= Wolf effect =

Frequency shift in the electromagnetic spectrum

The Wolf effect (sometimes Wolf shift) is a frequency shift in the electromagnetic spectrum.
The phenomenon occurs in several closely related phenomena in radiation physics, with analogous effects occurring in the scattering of light. It was first predicted by Emil Wolf in 1987 and subsequently confirmed in the laboratory in acoustic sources by Mark F. Bocko, David H. Douglass, and Robert S. Knox, and a year later in optic sources by Dean Faklis and George Morris in 1988.

==Theoretical description==
In optics, two non-Lambertian sources that emit beamed energy can interact in a way that causes a shift in the spectral lines. It is analogous to a pair of tuning forks with similar frequencies (pitches), connected together mechanically with a sounding board; there is a strong coupling that results in the resonant frequencies getting "dragged down" in pitch. The Wolf Effect requires that the waves from the sources are partially coherent - the wavefronts being partially in phase. Laser light is coherent while candlelight is incoherent, each photon having random phase. It can produce either redshifts or blueshifts, depending on the observer's point of view, but is redshifted when the observer is head-on.
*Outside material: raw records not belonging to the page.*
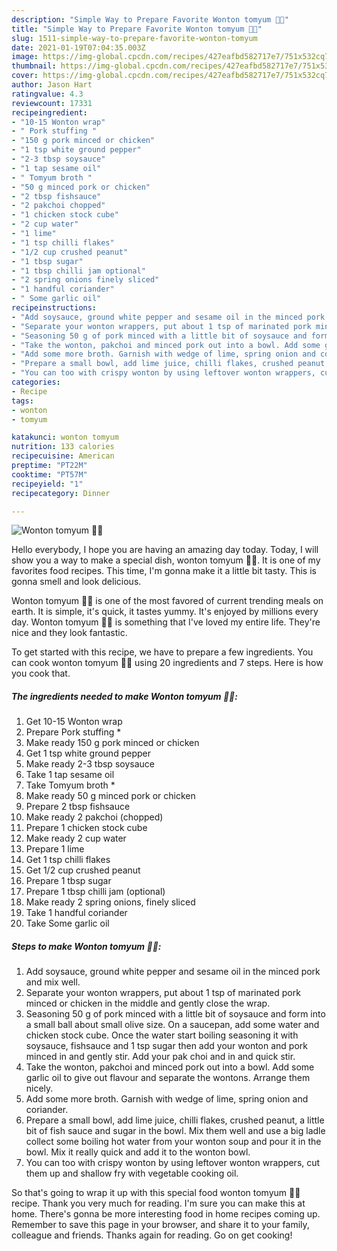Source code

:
 ```yaml
---
description: "Simple Way to Prepare Favorite Wonton tomyum 🍜🥢"
title: "Simple Way to Prepare Favorite Wonton tomyum 🍜🥢"
slug: 1511-simple-way-to-prepare-favorite-wonton-tomyum
date: 2021-01-19T07:04:35.003Z
image: https://img-global.cpcdn.com/recipes/427eafbd582717e7/751x532cq70/wonton-tomyum-🍜🥢-recipe-main-photo.jpg
thumbnail: https://img-global.cpcdn.com/recipes/427eafbd582717e7/751x532cq70/wonton-tomyum-🍜🥢-recipe-main-photo.jpg
cover: https://img-global.cpcdn.com/recipes/427eafbd582717e7/751x532cq70/wonton-tomyum-🍜🥢-recipe-main-photo.jpg
author: Jason Hart
ratingvalue: 4.3
reviewcount: 17331
recipeingredient:
- "10-15 Wonton wrap"
- " Pork stuffing "
- "150 g pork minced or chicken"
- "1 tsp white ground pepper"
- "2-3 tbsp soysauce"
- "1 tap sesame oil"
- " Tomyum broth "
- "50 g minced pork or chicken"
- "2 tbsp fishsauce"
- "2 pakchoi chopped"
- "1 chicken stock cube"
- "2 cup water"
- "1 lime"
- "1 tsp chilli flakes"
- "1/2 cup crushed peanut"
- "1 tbsp sugar"
- "1 tbsp chilli jam optional"
- "2 spring onions finely sliced"
- "1 handful coriander"
- " Some garlic oil"
recipeinstructions:
- "Add soysauce, ground white pepper and sesame oil in the minced pork and mix well."
- "Separate your wonton wrappers, put about 1 tsp of marinated pork minced or chicken in the middle and gently close the wrap."
- "Seasoning 50 g of pork minced with a little bit of soysauce and form into a small ball about small olive size. On a saucepan, add some water and chicken stock cube. Once the water start boiling seasoning it with soysauce, fishsauce and 1 tsp sugar then add your wonton and pork minced in and gently stir. Add your pak choi and in and quick stir."
- "Take the wonton, pakchoi and minced pork out into a bowl. Add some garlic oil to give out flavour and separate the wontons. Arrange them nicely."
- "Add some more broth. Garnish with wedge of lime, spring onion and coriander."
- "Prepare a small bowl, add lime juice, chilli flakes, crushed peanut, a little bit of fish sauce and sugar in the bowl. Mix them well and use a big ladle collect some boiling hot water from your wonton soup and pour it in the bowl. Mix it really quick and add it to the wonton bowl."
- "You can too with crispy wonton by using leftover wonton wrappers, cut them up and shallow fry with vegetable cooking oil."
categories:
- Recipe
tags:
- wonton
- tomyum

katakunci: wonton tomyum 
nutrition: 133 calories
recipecuisine: American
preptime: "PT22M"
cooktime: "PT57M"
recipeyield: "1"
recipecategory: Dinner

---
```



![Wonton tomyum 🍜🥢](https://img-global.cpcdn.com/recipes/427eafbd582717e7/751x532cq70/wonton-tomyum-🍜🥢-recipe-main-photo.jpg)

Hello everybody, I hope you are having an amazing day today. Today, I will show you a way to make a special dish, wonton tomyum 🍜🥢. It is one of my favorites food recipes. This time, I'm gonna make it a little bit tasty. This is gonna smell and look delicious.



Wonton tomyum 🍜🥢 is one of the most favored of current trending meals on earth. It is simple, it's quick, it tastes yummy. It's enjoyed by millions every day. Wonton tomyum 🍜🥢 is something that I've loved my entire life. They're nice and they look fantastic.


To get started with this recipe, we have to prepare a few ingredients. You can cook wonton tomyum 🍜🥢 using 20 ingredients and 7 steps. Here is how you cook that.

<!--inarticleads1-->

##### The ingredients needed to make Wonton tomyum 🍜🥢:

1. Get 10-15 Wonton wrap
1. Prepare  Pork stuffing *
1. Make ready 150 g pork minced or chicken
1. Get 1 tsp white ground pepper
1. Make ready 2-3 tbsp soysauce
1. Take 1 tap sesame oil
1. Take  Tomyum broth *
1. Make ready 50 g minced pork or chicken
1. Prepare 2 tbsp fishsauce
1. Make ready 2 pakchoi (chopped)
1. Prepare 1 chicken stock cube
1. Make ready 2 cup water
1. Prepare 1 lime
1. Get 1 tsp chilli flakes
1. Get 1/2 cup crushed peanut
1. Prepare 1 tbsp sugar
1. Prepare 1 tbsp chilli jam (optional)
1. Make ready 2 spring onions, finely sliced
1. Take 1 handful coriander
1. Take  Some garlic oil




<!--inarticleads2-->

##### Steps to make Wonton tomyum 🍜🥢:

1. Add soysauce, ground white pepper and sesame oil in the minced pork and mix well.
1. Separate your wonton wrappers, put about 1 tsp of marinated pork minced or chicken in the middle and gently close the wrap.
1. Seasoning 50 g of pork minced with a little bit of soysauce and form into a small ball about small olive size. On a saucepan, add some water and chicken stock cube. Once the water start boiling seasoning it with soysauce, fishsauce and 1 tsp sugar then add your wonton and pork minced in and gently stir. Add your pak choi and in and quick stir.
1. Take the wonton, pakchoi and minced pork out into a bowl. Add some garlic oil to give out flavour and separate the wontons. Arrange them nicely.
1. Add some more broth. Garnish with wedge of lime, spring onion and coriander.
1. Prepare a small bowl, add lime juice, chilli flakes, crushed peanut, a little bit of fish sauce and sugar in the bowl. Mix them well and use a big ladle collect some boiling hot water from your wonton soup and pour it in the bowl. Mix it really quick and add it to the wonton bowl.
1. You can too with crispy wonton by using leftover wonton wrappers, cut them up and shallow fry with vegetable cooking oil.




So that's going to wrap it up with this special food wonton tomyum 🍜🥢 recipe. Thank you very much for reading. I'm sure you can make this at home. There's gonna be more interesting food in home recipes coming up. Remember to save this page in your browser, and share it to your family, colleague and friends. Thanks again for reading. Go on get cooking!
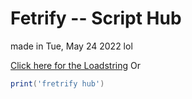 # Fetrify -- Script Hub

made in Tue, May 24 2022 lol

[Click here for the Loadstring](https://YouTube.com)
Or
```lua
print('fretrify hub')
```
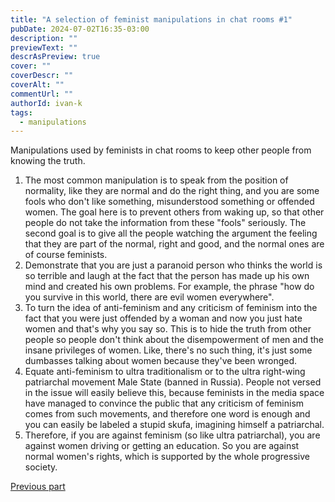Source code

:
 ```yaml
---
title: "A selection of feminist manipulations in chat rooms #1"
pubDate: 2024-07-02T16:35-03:00
description: ""
previewText: ""
descrAsPreview: true
cover: ""
coverDescr: ""
coverAlt: ""
commentUrl: ""
authorId: ivan-k
tags:
  - manipulations
---
```

Manipulations used by feminists in chat rooms to keep other people from knowing the truth.

1. The most common manipulation is to speak from the position of normality, like they are normal and do the right thing, and you are some fools who don't like something, misunderstood something or offended women. The goal here is to prevent others from waking up, so that other people do not take the information from these "fools" seriously. The second goal is to give all the people watching the argument the feeling that they are part of the normal, right and good, and the normal ones are of course feminists.
2. Demonstrate that you are just a paranoid person who thinks the world is so terrible and laugh at the fact that the person has made up his own mind and created his own problems. For example, the phrase "how do you survive in this world, there are evil women everywhere".
3. To turn the idea of anti-feminism and any criticism of feminism into the fact that you were just offended by a woman and now you just hate women and that's why you say so. This is to hide the truth from other people so people don't think about the disempowerment of men and the insane privileges of women. Like, there's no such thing, it's just some dumbasses talking about women because they've been wronged.
4. Equate anti-feminism to ultra traditionalism or to the ultra right-wing patriarchal movement Male State (banned in Russia). People not versed in the issue will easily believe this, because feminists in the media space have managed to convince the public that any criticism of feminism comes from such movements, and therefore one word is enough and you can easily be labeled a stupid skufa, imagining himself a patriarchal.
5. Therefore, if you are against feminism (so like ultra patriarchal), you are against women driving or getting an education. So you are against normal women's rights, which is supported by the whole progressive society.

[Previous part](./2024-a-selection-of-feminist-manipulations-in-chat-rooms-1)
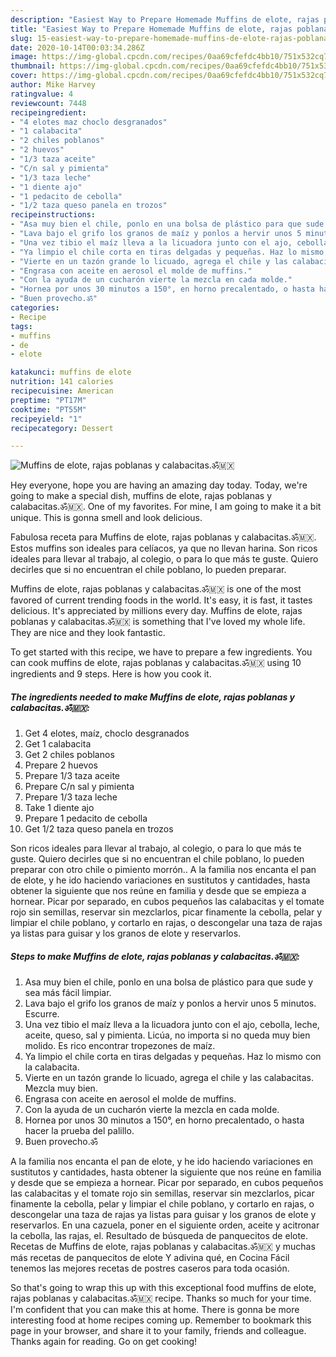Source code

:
 ```yaml
---
description: "Easiest Way to Prepare Homemade Muffins de elote, rajas poblanas y calabacitas.ॐ🇲🇽"
title: "Easiest Way to Prepare Homemade Muffins de elote, rajas poblanas y calabacitas.ॐ🇲🇽"
slug: 15-easiest-way-to-prepare-homemade-muffins-de-elote-rajas-poblanas-y-calabacitas
date: 2020-10-14T00:03:34.286Z
image: https://img-global.cpcdn.com/recipes/0aa69cfefdc4bb10/751x532cq70/muffins-de-elote-rajas-poblanas-y-calabacitasॐ🇲🇽-foto-principal.jpg
thumbnail: https://img-global.cpcdn.com/recipes/0aa69cfefdc4bb10/751x532cq70/muffins-de-elote-rajas-poblanas-y-calabacitasॐ🇲🇽-foto-principal.jpg
cover: https://img-global.cpcdn.com/recipes/0aa69cfefdc4bb10/751x532cq70/muffins-de-elote-rajas-poblanas-y-calabacitasॐ🇲🇽-foto-principal.jpg
author: Mike Harvey
ratingvalue: 4
reviewcount: 7448
recipeingredient:
- "4 elotes maz choclo desgranados"
- "1 calabacita"
- "2 chiles poblanos"
- "2 huevos"
- "1/3 taza aceite"
- "C/n sal y pimienta"
- "1/3 taza leche"
- "1 diente ajo"
- "1 pedacito de cebolla"
- "1/2 taza queso panela en trozos"
recipeinstructions:
- "Asa muy bien el chile, ponlo en una bolsa de plástico para que sude y sea más fácil limpiar."
- "Lava bajo el grifo los granos de maíz y ponlos a hervir unos 5 minutos. Escurre."
- "Una vez tibio el maíz lleva a la licuadora junto con el ajo, cebolla, leche, aceite, queso, sal y pimienta. Licúa, no importa si no queda muy bien molido. Es rico encontrar tropezones de maíz."
- "Ya limpio el chile corta en tiras delgadas y pequeñas. Haz lo mismo con la calabacita."
- "Vierte en un tazón grande lo licuado, agrega el chile y las calabacitas. Mezcla muy bien."
- "Engrasa con aceite en aerosol el molde de muffins."
- "Con la ayuda de un cucharón vierte la mezcla en cada molde."
- "Hornea por unos 30 minutos a 150°, en horno precalentado, o hasta hacer la prueba del palillo."
- "Buen provecho.ॐ"
categories:
- Recipe
tags:
- muffins
- de
- elote

katakunci: muffins de elote 
nutrition: 141 calories
recipecuisine: American
preptime: "PT17M"
cooktime: "PT55M"
recipeyield: "1"
recipecategory: Dessert

---
```



![Muffins de elote, rajas poblanas y calabacitas.ॐ🇲🇽](https://img-global.cpcdn.com/recipes/0aa69cfefdc4bb10/751x532cq70/muffins-de-elote-rajas-poblanas-y-calabacitasॐ🇲🇽-foto-principal.jpg)

Hey everyone, hope you are having an amazing day today. Today, we're going to make a special dish, muffins de elote, rajas poblanas y calabacitas.ॐ🇲🇽. One of my favorites. For mine, I am going to make it a bit unique. This is gonna smell and look delicious.

Fabulosa receta para Muffins de elote, rajas poblanas y calabacitas.ॐ🇲🇽. Estos muffins son ideales para celíacos, ya que no llevan harina. Son ricos ideales para llevar al trabajo, al colegio, o para lo que más te guste. Quiero decirles que si no encuentran el chile poblano, lo pueden preparar.

Muffins de elote, rajas poblanas y calabacitas.ॐ🇲🇽 is one of the most favored of current trending foods in the world. It's easy, it is fast, it tastes delicious. It's appreciated by millions every day. Muffins de elote, rajas poblanas y calabacitas.ॐ🇲🇽 is something that I've loved my whole life. They are nice and they look fantastic.


To get started with this recipe, we have to prepare a few ingredients. You can cook muffins de elote, rajas poblanas y calabacitas.ॐ🇲🇽 using 10 ingredients and 9 steps. Here is how you cook it.

<!--inarticleads1-->

##### The ingredients needed to make Muffins de elote, rajas poblanas y calabacitas.ॐ🇲🇽:

1. Get 4 elotes, maíz, choclo desgranados
1. Get 1 calabacita
1. Get 2 chiles poblanos
1. Prepare 2 huevos
1. Prepare 1/3 taza aceite
1. Prepare C/n sal y pimienta
1. Prepare 1/3 taza leche
1. Take 1 diente ajo
1. Prepare 1 pedacito de cebolla
1. Get 1/2 taza queso panela en trozos


Son ricos ideales para llevar al trabajo, al colegio, o para lo que más te guste. Quiero decirles que si no encuentran el chile poblano, lo pueden preparar con otro chile o pimiento morrón.. A la familia nos encanta el pan de elote, y he ido haciendo variaciones en sustitutos y cantidades, hasta obtener la siguiente que nos reúne en familia y desde que se empieza a hornear. Picar por separado, en cubos pequeños las calabacitas y el tomate rojo sin semillas, reservar sin mezclarlos, picar finamente la cebolla, pelar y limpiar el chile poblano, y cortarlo en rajas, o descongelar una taza de rajas ya listas para guisar y los granos de elote y reservarlos. 

<!--inarticleads2-->

##### Steps to make Muffins de elote, rajas poblanas y calabacitas.ॐ🇲🇽:

1. Asa muy bien el chile, ponlo en una bolsa de plástico para que sude y sea más fácil limpiar.
1. Lava bajo el grifo los granos de maíz y ponlos a hervir unos 5 minutos. Escurre.
1. Una vez tibio el maíz lleva a la licuadora junto con el ajo, cebolla, leche, aceite, queso, sal y pimienta. Licúa, no importa si no queda muy bien molido. Es rico encontrar tropezones de maíz.
1. Ya limpio el chile corta en tiras delgadas y pequeñas. Haz lo mismo con la calabacita.
1. Vierte en un tazón grande lo licuado, agrega el chile y las calabacitas. Mezcla muy bien.
1. Engrasa con aceite en aerosol el molde de muffins.
1. Con la ayuda de un cucharón vierte la mezcla en cada molde.
1. Hornea por unos 30 minutos a 150°, en horno precalentado, o hasta hacer la prueba del palillo.
1. Buen provecho.ॐ


A la familia nos encanta el pan de elote, y he ido haciendo variaciones en sustitutos y cantidades, hasta obtener la siguiente que nos reúne en familia y desde que se empieza a hornear. Picar por separado, en cubos pequeños las calabacitas y el tomate rojo sin semillas, reservar sin mezclarlos, picar finamente la cebolla, pelar y limpiar el chile poblano, y cortarlo en rajas, o descongelar una taza de rajas ya listas para guisar y los granos de elote y reservarlos. En una cazuela, poner en el siguiente orden, aceite y acitronar la cebolla, las rajas, el. Resultado de búsqueda de panquecitos de elote. Recetas de Muffins de elote, rajas poblanas y calabacitas.ॐ🇲🇽 y muchas más recetas de panquecitos de elote Y adivina qué, en Cocina Fácil tenemos las mejores recetas de postres caseros para toda ocasión. 

So that's going to wrap this up with this exceptional food muffins de elote, rajas poblanas y calabacitas.ॐ🇲🇽 recipe. Thanks so much for your time. I'm confident that you can make this at home. There is gonna be more interesting food at home recipes coming up. Remember to bookmark this page in your browser, and share it to your family, friends and colleague. Thanks again for reading. Go on get cooking!
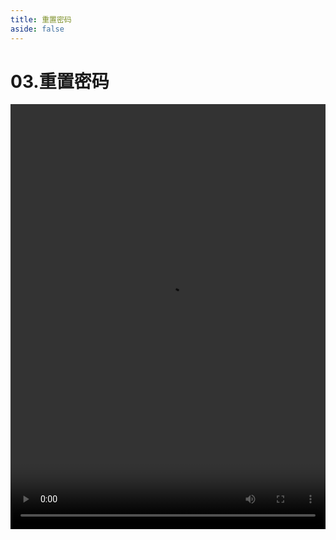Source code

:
 ```yaml
---
title: 重置密码
aside: false
---
```


# 03.重置密码

<video autoplay src="http://qn.chinavanes.com/nodejs/module-17/03.重置密码.mp4" controls controlsList="nodownload" width="100%" height="680"/>


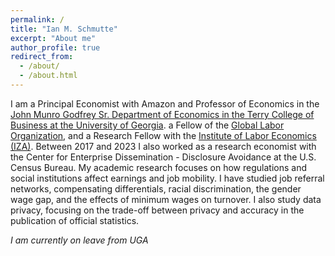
 ```yaml
---
permalink: /
title: "Ian M. Schmutte"
excerpt: "About me"
author_profile: true
redirect_from: 
  - /about/
  - /about.html
---
```


I am a Principal Economist with Amazon and Professor of Economics in the [John Munro Godfrey Sr. Department of Economics in the Terry College of Business at the University of Georgia](https://www.terry.uga.edu/academics/offices/economics/). a Fellow of the [Global Labor Organization](https://glabor.org/wp/), and a Research Fellow with the [Institute of Labor Economics (IZA)](https://www.iza.org/). Between 2017 and 2023 I also worked as a research economist with the Center for Enterprise Dissemination - Disclosure Avoidance at the U.S. Census Bureau. My academic research focuses on how regulations and social institutions affect earnings and job mobility. I have studied job referral networks, compensating differentials, racial discrimination, the gender wage gap, and the effects of minimum wages on turnover. I also study data privacy, focusing on the trade-off between privacy and accuracy in the publication of official statistics.

*I am currently on leave from UGA*
<!-- * If you are a current PhD or AB/MA student, please [use this link](https://calendly.com/schmutte/30min) instead. -->

<!--## Recent News

* *April 23, 2022* I will be presenting ``[The Dynamics of Referral Hiring and Racial Inequality: Evidence from Brazil](/workingpapers/2021-08-13-raceref)'' at the [Society of Labor Economists Annual Meeting](https://www.sole-jole.org/upcoming-meeting), May 6-7.

* *April 6, 2022* **Updated Working Paper:** Nathan Yoder and I have released a new version of ``[Information Design for Differential Privacy.](/workingpapers/2021-03-27-IDDP)'' -->

<!-- * Accepted for publication at *Management Science* ["Building a Productive Workforce: The Role of Structured Management Practices"](/research/2019-08-13-MGMT) -->

<!-- * Dan Kifer and I gave the [Summer Institute 2020 Methods Lectures](https://www.nber.org/econometrics_minicourse_2020/) on "Differential Privacy for Economists". Video and slides are available, along with discussions by Danny Goroff and Frauke Kreuter. -->

<!-- * Please submit your paper for a special issue of the **Journal of Econometrics** on "Models of matched employer-employee data". Deadline May 15, 2020. David Card, Lars Vihuber and Ian Schmutte Guest AEs. Theme code [Match]. -->

<!-- * Registration is now open for "[Models of Linked Employer-Employee Data](https://labordynamicsinstitute.github.io/leed-conference-2019/)," a conference on the occasion of the 20th anniversary of the publication of "[High Wage Workers and High Wage Firms](https://www.jstor.org/stable/2999586)".
![Image for LEED Conference](/images/leed_conference.png "Logo Title Text 1")

* I'm proud to have received an Excellence in Reviewing certificate for the journal *Labour Economics* in 2018. This award is given to the top 10 reviewers in 2018.
![Labour Economics Excellence in Reviewing certificate](/images/labour_econ_referee_certificate_2018.png "Text")

* Syllabi for my Fall 2019 courses are now available on the [teaching](/teaching/) page.

* "[Modeling Endogenous Mobility in Earnings Determination](/research/2019-06-22-endmob)" is now available in print. An ungated eprint is available [here](https://www.tandfonline.com/eprint/MbWRiUx3fGjBZTrHVAuc/full?target=10.1080/07350015.2017.1356727).  -->

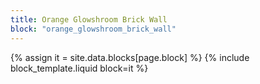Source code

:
 ```yaml
---
title: Orange Glowshroom Brick Wall
block: "orange_glowshroom_brick_wall"
---
```


{% assign it = site.data.blocks[page.block] %}
{% include block_template.liquid block=it %}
For two sources interacting while separated by a vacuum, the Wolf effect cannot produce shifts greater than the linewidth of the source spectral line, since it is a position-dependent change in the distribution of the source spectrum, not a method by which new frequencies may be generated. However, when interacting with a medium, in combination with effects such as Brillouin scattering it may produce distorted shifts greater than the linewidth of the source.